*THE DATA*
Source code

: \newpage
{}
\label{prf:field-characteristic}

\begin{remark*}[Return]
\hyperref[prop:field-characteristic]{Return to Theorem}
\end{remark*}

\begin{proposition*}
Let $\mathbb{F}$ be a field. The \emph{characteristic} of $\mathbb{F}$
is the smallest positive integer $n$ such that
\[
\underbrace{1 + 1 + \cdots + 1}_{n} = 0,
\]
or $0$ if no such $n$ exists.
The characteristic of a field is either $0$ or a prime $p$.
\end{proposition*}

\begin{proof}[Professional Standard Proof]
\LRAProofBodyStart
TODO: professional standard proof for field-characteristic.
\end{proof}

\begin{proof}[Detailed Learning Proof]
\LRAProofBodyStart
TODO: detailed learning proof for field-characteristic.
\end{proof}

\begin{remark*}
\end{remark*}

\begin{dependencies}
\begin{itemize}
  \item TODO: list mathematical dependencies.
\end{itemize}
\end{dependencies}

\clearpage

...

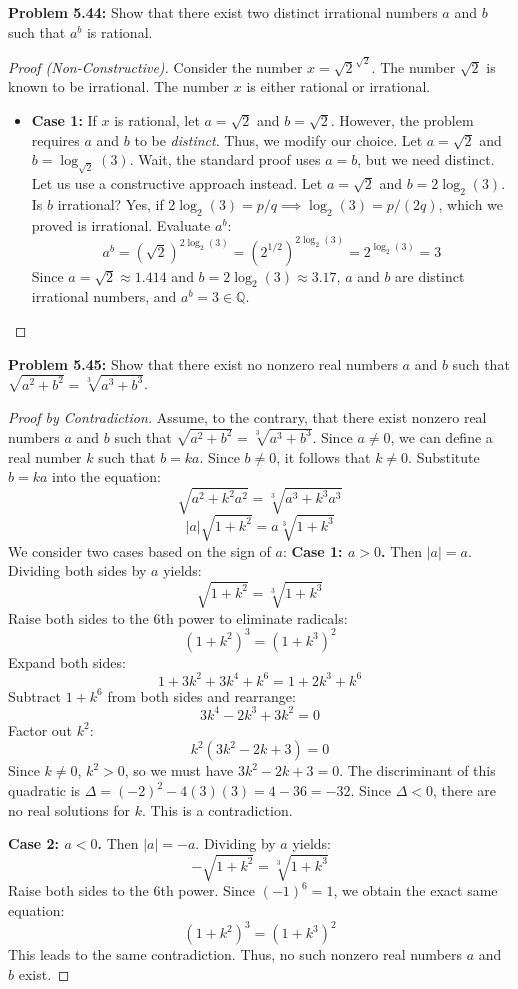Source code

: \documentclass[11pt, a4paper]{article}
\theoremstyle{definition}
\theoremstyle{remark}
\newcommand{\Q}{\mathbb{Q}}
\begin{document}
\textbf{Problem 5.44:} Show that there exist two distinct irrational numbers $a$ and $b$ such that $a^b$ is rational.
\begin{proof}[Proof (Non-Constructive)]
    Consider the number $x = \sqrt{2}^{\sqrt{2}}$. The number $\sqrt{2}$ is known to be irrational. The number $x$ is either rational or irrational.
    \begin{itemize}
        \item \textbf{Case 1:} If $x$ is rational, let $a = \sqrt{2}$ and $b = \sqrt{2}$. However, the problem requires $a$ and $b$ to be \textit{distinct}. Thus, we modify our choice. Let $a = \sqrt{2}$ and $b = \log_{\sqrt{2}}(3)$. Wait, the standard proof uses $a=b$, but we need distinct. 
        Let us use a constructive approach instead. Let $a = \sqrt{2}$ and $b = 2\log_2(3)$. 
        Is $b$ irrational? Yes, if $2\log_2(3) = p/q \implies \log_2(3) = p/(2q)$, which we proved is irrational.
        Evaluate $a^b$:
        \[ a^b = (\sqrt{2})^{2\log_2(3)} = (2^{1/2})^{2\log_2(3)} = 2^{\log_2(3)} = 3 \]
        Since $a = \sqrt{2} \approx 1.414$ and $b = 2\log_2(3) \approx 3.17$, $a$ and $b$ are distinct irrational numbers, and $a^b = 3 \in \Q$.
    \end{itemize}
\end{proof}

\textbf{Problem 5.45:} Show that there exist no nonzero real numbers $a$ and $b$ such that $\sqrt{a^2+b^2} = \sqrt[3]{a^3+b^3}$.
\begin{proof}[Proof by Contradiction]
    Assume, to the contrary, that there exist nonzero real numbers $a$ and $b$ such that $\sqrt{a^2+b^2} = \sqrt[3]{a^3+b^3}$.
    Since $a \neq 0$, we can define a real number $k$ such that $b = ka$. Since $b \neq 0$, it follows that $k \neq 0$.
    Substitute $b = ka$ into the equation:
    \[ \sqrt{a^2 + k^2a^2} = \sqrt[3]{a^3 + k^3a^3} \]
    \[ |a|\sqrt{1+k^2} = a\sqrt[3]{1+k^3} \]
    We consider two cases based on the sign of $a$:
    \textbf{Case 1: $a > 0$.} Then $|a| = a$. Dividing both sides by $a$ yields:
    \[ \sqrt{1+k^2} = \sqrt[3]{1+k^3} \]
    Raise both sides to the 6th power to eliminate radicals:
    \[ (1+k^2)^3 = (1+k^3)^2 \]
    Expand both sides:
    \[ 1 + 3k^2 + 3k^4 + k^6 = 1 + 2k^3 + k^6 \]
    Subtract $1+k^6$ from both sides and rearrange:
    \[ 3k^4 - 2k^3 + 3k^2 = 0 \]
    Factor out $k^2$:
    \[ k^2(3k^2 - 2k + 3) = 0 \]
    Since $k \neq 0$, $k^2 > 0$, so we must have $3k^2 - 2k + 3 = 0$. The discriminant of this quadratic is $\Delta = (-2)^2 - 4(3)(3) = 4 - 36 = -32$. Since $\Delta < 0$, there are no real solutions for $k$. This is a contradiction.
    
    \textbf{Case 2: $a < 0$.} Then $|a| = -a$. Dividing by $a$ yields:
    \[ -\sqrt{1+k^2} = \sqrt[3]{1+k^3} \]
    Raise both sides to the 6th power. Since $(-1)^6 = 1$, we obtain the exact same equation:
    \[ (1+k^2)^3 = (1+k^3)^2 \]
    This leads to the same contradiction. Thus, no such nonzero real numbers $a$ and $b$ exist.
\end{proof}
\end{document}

---

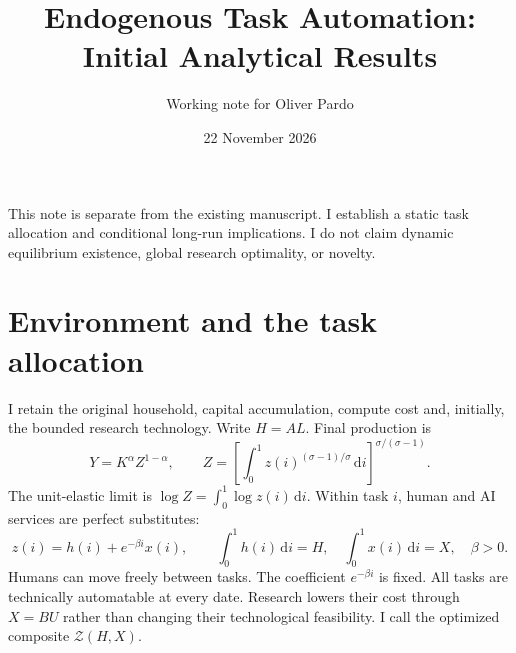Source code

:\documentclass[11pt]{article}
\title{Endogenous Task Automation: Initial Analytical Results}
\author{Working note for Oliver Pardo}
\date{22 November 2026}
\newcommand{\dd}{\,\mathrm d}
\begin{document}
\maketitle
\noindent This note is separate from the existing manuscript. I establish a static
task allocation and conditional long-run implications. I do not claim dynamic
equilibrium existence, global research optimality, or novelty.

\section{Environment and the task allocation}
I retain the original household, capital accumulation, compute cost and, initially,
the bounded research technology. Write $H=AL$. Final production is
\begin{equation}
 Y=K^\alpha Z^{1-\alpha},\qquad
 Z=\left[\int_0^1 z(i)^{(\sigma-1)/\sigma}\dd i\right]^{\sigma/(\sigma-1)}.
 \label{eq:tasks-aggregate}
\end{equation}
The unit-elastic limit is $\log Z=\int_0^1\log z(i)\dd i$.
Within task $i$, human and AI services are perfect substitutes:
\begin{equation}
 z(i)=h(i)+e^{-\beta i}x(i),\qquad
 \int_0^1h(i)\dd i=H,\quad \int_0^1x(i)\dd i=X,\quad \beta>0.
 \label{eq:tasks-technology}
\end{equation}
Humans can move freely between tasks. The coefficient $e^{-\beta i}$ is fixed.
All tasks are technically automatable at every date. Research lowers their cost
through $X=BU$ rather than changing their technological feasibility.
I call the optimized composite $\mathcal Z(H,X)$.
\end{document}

*BRIEF*
From the records above, copy each line in which the string "tasks" occurs.

*EXERCISE ANSWER*
 \label{eq:tasks-aggregate}
 \label{eq:tasks-technology}
Humans can move freely between tasks. The coefficient $e^{-\beta i}$ is fixed.
All tasks are technically automatable at every date. Research lowers their cost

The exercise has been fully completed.